Hi,
I have been doing performance benchmarking on RTX 2070 GPU. One thing that I notice is that the performance of the first launched kernels can somehow negatively affect the performance of subsequent ones. As an example:
// Benchmark 1
for (i = 0; i < 1000; ++i)
kernel_A<<<...>>>();
cudaDeviceSynchronize();
for (i = 0; i < 1000; ++i)
kernel_B<<<...>>>();
// Benchmark 2
for (i = 0; i < 1000; ++i)
kernel_B<<<...>>>();
cudaDeviceSynchronize();
for (i = 0; i < 1000; ++i)
kernel_B<<<...>>>();
// Benchmark 3
for (i = 0; i < 1000; ++i)
kernel_C<<<...>>>();
cudaDeviceSynchronize();
for (i = 0; i < 1000; ++i)
kernel_B<<<...>>>();
// Benchmark 4
for (i = 0; i < 1000; ++i)
kernel_B<<<...>>>();
The performance numbers reported by nvprof is roughly the same on Benchmark 2, 3, and 4, whereas the numbers on Benchmark 1 is roughly 10% worse than the others.
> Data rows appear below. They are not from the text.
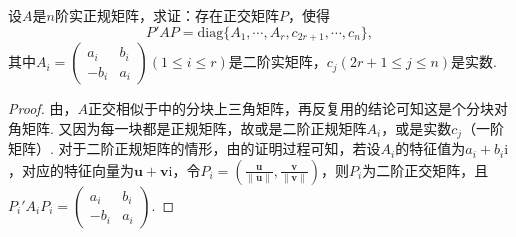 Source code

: \documentclass[../../main.tex]{subfiles}%
\begin{document}
\begin{proposition}\label{proposition:例9.90}
设\(A\)是\(n\)阶实正规矩阵，求证：存在正交矩阵\(P\)，使得
\[
P'AP = \mathrm{diag}\{A_1,\cdots,A_r,c_{2r + 1},\cdots,c_n\},
\]
其中\(A_i=\begin{pmatrix}a_i&b_i\\-b_i&a_i\end{pmatrix}(1\leqslant  i\leqslant  r)\)是二阶实矩阵，\(c_j(2r + 1\leqslant  j\leqslant  n)\)是实数.
\end{proposition}
\begin{proof}

由，\(A\)正交相似于中的分块上三角矩阵，再反复用的结论可知这是个分块对角矩阵. 又因为每一块都是正规矩阵，故或是二阶正规矩阵\(A_i\)，或是实数\(c_j\)（一阶矩阵）. 对于二阶正规矩阵的情形，由的证明过程可知，若设\(A_i\)的特征值为\(a_i + b_i\mathrm{i}\)，对应的特征向量为\(\boldsymbol{u}+ \boldsymbol{v}\mathrm{i}\)，令\(P_i = (\frac{\boldsymbol{u}}{\|\boldsymbol{u}\|},\frac{\boldsymbol{v}}{\|\boldsymbol{v}\|})\)，则\(P_i\)为二阶正交矩阵，且\(P_i'A_iP_i=\begin{pmatrix}a_i&b_i\\-b_i&a_i\end{pmatrix}\). 

\end{proof}
\end{document}
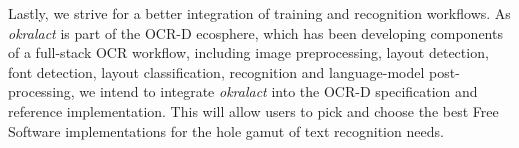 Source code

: \documentclass[conference]{IEEEtran}
\begin{document}



Lastly, we strive for a better integration of training and
recognition workflows. As \textit{okralact} is part of the OCR-D
ecosphere, which has been developing components of a full-stack
OCR workflow, including image preprocessing, layout detection, font
detection, layout classification, recognition and language-model
post-processing, we intend to integrate \textit{okralact} into the
OCR-D specification and reference implementation. This will allow
users to pick and choose the best Free Software implementations for
the hole gamut of text recognition needs.




%
%
%



\end{document}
I suspect the reason is because kernel_A
has low SM occupancy in its execution (in its final execution wave, it is only able to dispatch one thread block per SM), but I am not sure how this can affect the performance of kernel_B
, especially given that there is a cudaDeviceSynchronize
call in between.
Could anyone please give me some hints on how to mitigate this problem? Thanks.